A Visit with the Bookseller
1
I was chatting with a bookseller the other day, and she complimented me on my French,1 lamenting how most people who come into her store simply start speaking to her in English (her shop is in a touristy part of town).
So much is lost when we confine ourselves to one language, she said. Whole other ways of thinking, of experiencing! I nodded solemnly. I was, in fact, in the bookstore hoping to find some motivation and material for expanding my own sense of written French. After a couple of years in Paris, I get by well enough conversationally, and I have no trouble following spoken French or regular prose, but literary writing remains tough.
Given her enthusiasm for the gifts of multilingualism, and my own fascination with the same, I asked her which other languages she read or spoke. None, really, she clarified; just enough English to manage the shop. Ah. Did you see it coming, dear reader? The problem wasn't so much monolingualism as the fact that it is English that has become the lingua franca (ouch).
2
I quite liked the bouqiniste, and don't mean to give her a hard time here, post facto. We are all inconsistent enough in sometimes wanting it one way but also the other way. I, for example, work a job with an extremely French organization in a bureaucracy of headspinningly unnecessary complexity. As a not-like-the-other-Americans-American, I wasn't going to settle for a plum, lucrative anglophone job hanging out with other expats. No sir. I was going native, up the river, full-tilt fat-Marlon-Brando-in-the-jungle surrounded by marinière-wearing, taxonomy-loving, cheese-for-dessert imbibing Gauls.2 So naturally, having established a firm foothold in their world, I now dream of working in my beautiful native compound-adjective-embracing English, earning a good salary, and having no use for, much less an intimate understanding of, the word réunionite.3
A Yankee moving to France and working in the bowels of the country's administrative leviathan... you could imagine a nice European washing up on the shores of the East Coast to try her luck in one of those great American specialties such as healthcare or high speed rail. Might it be possible, in learning about, adapting to a guest country, to overdo it a bit?
3
Making a home in a foreign place occasionally feels like one of those charged dance-offs in old music videos. There's this beautiful stranger wriggling around in front of you, at once adversary and potential lover. Now she's sharing her cigarettes, asking you what New York is like, casually wondering if you've dated any Frenchies; now he's stabbing his finger in your chest and turning his nose up at you as he calls you back to the préfecture yet again to verify a problem with your titre de séjour. You're not totally sure what's going on much of the time, but it's a vibe.

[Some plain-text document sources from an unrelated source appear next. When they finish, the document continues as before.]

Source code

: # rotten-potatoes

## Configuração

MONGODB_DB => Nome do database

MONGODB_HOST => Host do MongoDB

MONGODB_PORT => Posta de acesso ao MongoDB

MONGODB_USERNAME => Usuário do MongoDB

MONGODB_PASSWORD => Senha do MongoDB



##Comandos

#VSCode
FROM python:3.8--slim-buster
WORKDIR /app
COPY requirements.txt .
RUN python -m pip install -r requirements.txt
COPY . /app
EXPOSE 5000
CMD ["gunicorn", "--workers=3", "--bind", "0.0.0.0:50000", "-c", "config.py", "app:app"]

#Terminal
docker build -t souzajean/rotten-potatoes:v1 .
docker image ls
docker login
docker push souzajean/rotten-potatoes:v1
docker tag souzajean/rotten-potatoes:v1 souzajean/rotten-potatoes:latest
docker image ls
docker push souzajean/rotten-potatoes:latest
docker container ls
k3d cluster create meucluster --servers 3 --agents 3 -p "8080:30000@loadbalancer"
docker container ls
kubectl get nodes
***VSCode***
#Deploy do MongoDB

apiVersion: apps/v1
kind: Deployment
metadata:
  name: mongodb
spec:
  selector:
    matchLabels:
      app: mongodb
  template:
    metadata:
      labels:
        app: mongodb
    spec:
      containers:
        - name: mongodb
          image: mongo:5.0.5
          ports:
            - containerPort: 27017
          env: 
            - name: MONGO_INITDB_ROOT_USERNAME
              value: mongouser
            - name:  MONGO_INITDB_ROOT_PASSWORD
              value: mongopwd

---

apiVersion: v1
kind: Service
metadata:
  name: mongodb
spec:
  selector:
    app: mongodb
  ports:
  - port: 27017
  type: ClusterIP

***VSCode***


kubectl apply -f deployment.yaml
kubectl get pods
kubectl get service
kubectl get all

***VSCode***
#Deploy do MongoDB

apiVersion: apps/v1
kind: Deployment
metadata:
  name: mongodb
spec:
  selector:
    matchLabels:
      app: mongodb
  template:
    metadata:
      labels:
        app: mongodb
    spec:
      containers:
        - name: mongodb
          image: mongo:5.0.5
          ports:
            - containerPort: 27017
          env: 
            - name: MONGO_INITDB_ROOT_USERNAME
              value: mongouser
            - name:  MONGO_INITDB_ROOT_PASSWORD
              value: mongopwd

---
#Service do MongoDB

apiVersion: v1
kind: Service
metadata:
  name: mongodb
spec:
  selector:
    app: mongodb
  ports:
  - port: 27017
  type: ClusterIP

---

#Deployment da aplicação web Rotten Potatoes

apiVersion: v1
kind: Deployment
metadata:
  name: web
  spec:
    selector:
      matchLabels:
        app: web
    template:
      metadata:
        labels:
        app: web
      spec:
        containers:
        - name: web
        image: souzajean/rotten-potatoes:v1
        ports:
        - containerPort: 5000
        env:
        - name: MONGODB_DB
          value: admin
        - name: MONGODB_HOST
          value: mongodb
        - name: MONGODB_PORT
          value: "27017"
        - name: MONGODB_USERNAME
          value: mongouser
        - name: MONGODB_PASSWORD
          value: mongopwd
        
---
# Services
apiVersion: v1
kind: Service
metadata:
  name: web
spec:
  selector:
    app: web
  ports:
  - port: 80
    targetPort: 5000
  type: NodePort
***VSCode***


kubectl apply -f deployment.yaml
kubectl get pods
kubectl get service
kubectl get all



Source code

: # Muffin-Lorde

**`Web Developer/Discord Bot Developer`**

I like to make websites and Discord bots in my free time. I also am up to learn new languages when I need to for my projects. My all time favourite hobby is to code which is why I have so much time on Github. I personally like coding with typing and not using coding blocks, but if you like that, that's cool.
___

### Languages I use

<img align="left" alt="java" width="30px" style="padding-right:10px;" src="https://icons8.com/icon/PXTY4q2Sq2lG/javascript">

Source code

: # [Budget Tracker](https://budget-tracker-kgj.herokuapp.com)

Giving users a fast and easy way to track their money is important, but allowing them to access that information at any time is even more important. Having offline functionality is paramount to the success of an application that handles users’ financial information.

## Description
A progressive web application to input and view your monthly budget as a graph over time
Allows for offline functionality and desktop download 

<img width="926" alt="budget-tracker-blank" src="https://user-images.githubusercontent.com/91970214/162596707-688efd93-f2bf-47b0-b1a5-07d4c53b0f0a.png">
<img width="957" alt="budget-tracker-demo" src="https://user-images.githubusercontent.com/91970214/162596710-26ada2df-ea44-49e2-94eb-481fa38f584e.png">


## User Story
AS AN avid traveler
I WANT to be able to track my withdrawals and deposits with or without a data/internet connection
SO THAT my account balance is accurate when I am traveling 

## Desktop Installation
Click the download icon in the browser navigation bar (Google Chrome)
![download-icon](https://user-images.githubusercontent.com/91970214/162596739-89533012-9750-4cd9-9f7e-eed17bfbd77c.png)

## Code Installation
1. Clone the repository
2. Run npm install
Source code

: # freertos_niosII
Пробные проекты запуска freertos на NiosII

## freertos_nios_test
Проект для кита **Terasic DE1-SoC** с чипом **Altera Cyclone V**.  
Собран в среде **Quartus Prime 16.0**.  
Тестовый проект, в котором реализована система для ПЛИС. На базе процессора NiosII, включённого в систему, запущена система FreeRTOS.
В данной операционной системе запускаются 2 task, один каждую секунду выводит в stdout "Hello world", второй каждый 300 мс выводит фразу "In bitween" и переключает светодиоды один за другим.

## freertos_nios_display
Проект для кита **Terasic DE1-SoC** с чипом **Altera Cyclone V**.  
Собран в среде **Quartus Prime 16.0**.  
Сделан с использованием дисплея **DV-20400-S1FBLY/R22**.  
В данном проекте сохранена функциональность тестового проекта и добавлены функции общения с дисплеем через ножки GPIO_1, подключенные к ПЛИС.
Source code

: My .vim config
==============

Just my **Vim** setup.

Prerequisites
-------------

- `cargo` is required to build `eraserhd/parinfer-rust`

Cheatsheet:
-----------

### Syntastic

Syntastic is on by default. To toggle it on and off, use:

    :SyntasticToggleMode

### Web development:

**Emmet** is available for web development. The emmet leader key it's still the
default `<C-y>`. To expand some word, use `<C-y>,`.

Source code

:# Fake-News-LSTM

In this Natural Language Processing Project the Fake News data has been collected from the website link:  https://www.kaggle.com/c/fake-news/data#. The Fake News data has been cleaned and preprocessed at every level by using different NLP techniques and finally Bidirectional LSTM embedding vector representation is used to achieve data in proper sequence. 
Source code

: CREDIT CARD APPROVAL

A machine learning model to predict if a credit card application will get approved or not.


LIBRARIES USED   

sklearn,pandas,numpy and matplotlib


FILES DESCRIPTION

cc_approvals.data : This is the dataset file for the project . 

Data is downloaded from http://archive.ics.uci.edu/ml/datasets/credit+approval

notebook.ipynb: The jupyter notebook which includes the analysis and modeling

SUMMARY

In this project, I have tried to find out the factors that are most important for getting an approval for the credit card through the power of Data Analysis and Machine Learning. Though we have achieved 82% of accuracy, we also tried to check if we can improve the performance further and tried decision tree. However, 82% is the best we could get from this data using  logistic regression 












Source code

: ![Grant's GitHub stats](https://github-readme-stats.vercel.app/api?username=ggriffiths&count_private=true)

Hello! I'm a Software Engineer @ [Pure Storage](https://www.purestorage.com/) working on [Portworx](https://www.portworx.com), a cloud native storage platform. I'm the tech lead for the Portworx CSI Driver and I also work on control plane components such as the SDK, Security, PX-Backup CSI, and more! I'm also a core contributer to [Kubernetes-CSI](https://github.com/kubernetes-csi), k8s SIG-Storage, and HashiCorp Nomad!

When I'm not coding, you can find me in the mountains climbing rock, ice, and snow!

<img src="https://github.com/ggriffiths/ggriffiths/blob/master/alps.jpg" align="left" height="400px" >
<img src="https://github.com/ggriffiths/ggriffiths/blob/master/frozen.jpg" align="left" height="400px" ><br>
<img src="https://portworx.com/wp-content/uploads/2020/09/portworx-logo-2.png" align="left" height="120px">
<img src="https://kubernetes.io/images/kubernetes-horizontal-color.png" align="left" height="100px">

And so you ask yourself: what are we doing in this dark alley? Who's that old guy sitting, watching? How did I get here?
4
As the psychoanalyst Adam Philips writes in his excellent essay"Against Self-Criticism", "Ambivalence does not, in the Freudian story, mean mixed feelings, it means opposing feelings... We are ambivalent [...] about anything and everything that matters to us; indeed, ambivalence is the way we recognise that someone or something has become significant to us." This ought to be informative to trolls, who everywhere, upon hearing our immigrant whining, offer up: if you don't like it, why don't you go back to where you came from? Because in loving this place, we are saying: this is who we are. And in hating it, we are saying: this is who we are. Obviously, this ambivalence isn't reserved for immigrants; only rabid nationalism seems to cure one of it.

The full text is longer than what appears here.